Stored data
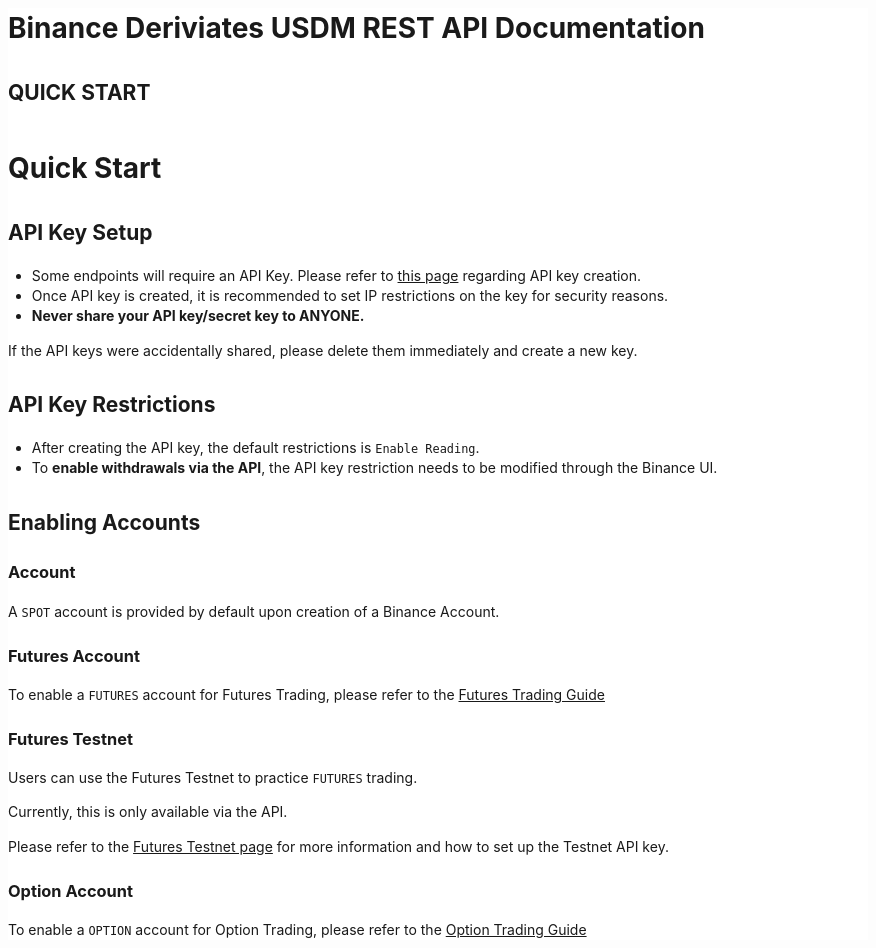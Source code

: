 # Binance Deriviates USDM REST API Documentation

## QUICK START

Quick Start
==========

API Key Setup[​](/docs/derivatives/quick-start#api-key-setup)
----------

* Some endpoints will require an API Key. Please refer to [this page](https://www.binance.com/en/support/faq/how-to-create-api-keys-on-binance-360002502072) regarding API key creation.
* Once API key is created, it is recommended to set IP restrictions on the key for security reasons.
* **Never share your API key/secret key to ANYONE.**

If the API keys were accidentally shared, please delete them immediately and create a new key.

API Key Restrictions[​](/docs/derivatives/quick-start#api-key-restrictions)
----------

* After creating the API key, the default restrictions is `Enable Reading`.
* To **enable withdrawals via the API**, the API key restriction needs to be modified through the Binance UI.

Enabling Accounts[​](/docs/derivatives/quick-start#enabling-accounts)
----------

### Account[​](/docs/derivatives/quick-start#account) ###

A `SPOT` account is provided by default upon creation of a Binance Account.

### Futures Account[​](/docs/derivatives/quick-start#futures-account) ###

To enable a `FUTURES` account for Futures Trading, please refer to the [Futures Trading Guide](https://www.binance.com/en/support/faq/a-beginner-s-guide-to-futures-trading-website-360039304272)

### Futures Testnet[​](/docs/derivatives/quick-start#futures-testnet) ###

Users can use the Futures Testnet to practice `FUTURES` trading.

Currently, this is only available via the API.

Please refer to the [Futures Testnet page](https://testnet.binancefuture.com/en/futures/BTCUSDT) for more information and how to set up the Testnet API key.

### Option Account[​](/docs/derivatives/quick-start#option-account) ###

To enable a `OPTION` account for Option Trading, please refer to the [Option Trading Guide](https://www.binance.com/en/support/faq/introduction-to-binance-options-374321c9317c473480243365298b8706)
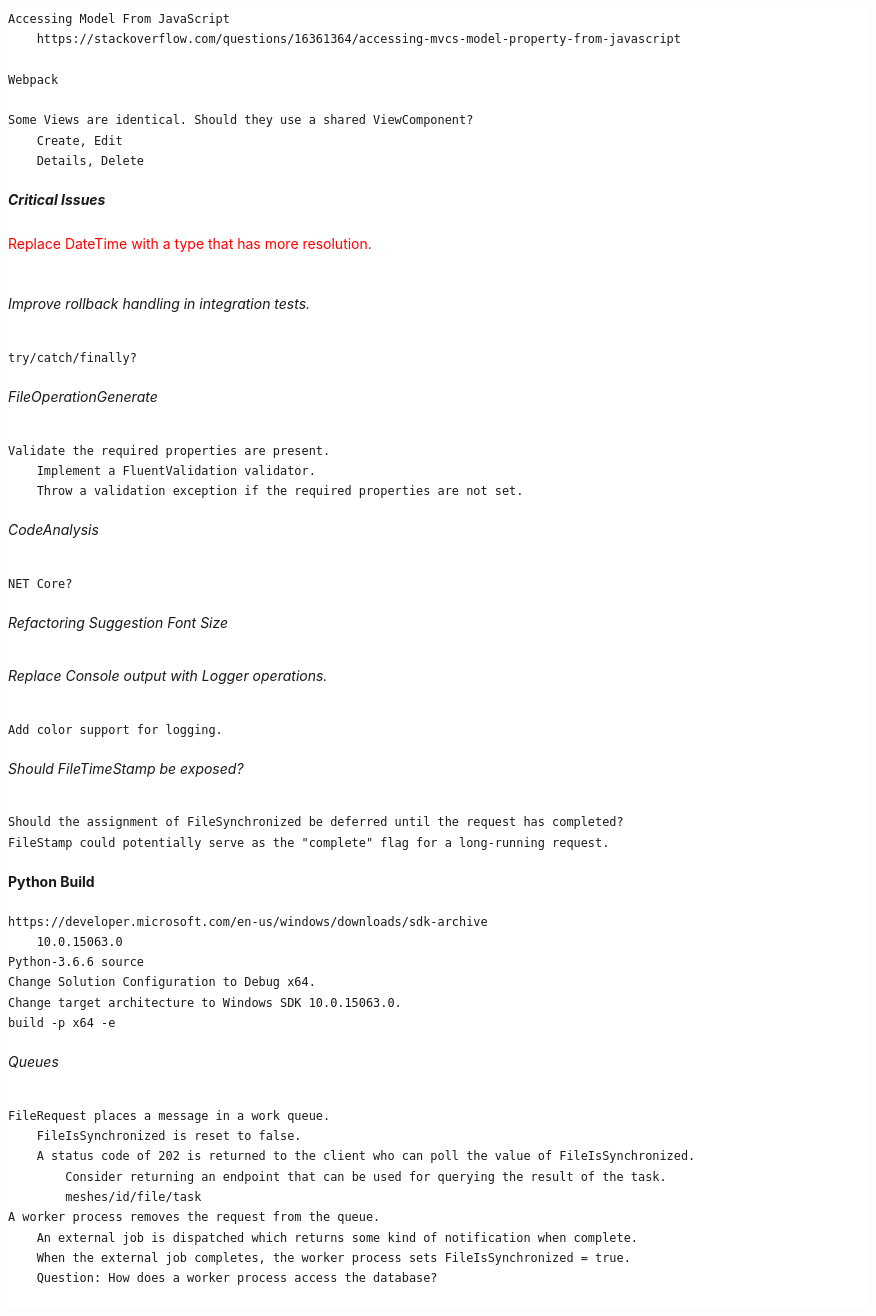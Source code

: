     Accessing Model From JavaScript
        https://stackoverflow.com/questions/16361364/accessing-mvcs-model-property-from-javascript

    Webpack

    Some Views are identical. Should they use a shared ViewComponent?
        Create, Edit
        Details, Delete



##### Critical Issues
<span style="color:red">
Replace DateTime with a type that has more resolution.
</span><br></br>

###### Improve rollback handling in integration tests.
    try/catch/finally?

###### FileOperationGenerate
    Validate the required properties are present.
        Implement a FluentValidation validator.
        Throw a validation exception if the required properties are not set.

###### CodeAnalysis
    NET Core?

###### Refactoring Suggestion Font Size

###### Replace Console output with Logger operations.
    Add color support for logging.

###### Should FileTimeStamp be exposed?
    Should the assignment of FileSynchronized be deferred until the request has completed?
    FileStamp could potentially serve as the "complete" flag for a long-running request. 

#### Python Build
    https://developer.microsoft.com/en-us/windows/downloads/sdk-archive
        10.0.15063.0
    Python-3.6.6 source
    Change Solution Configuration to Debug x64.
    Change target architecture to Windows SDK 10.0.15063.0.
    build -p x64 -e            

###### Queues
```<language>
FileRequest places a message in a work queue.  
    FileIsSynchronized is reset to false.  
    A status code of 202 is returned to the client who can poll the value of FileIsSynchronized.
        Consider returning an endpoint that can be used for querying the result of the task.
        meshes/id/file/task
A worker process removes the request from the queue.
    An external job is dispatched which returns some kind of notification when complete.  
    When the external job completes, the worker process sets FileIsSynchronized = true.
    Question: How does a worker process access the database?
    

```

### The task
How many lines in the entries above hold the word "Change"? Reply with the number by itself.

### Solution to this problem
2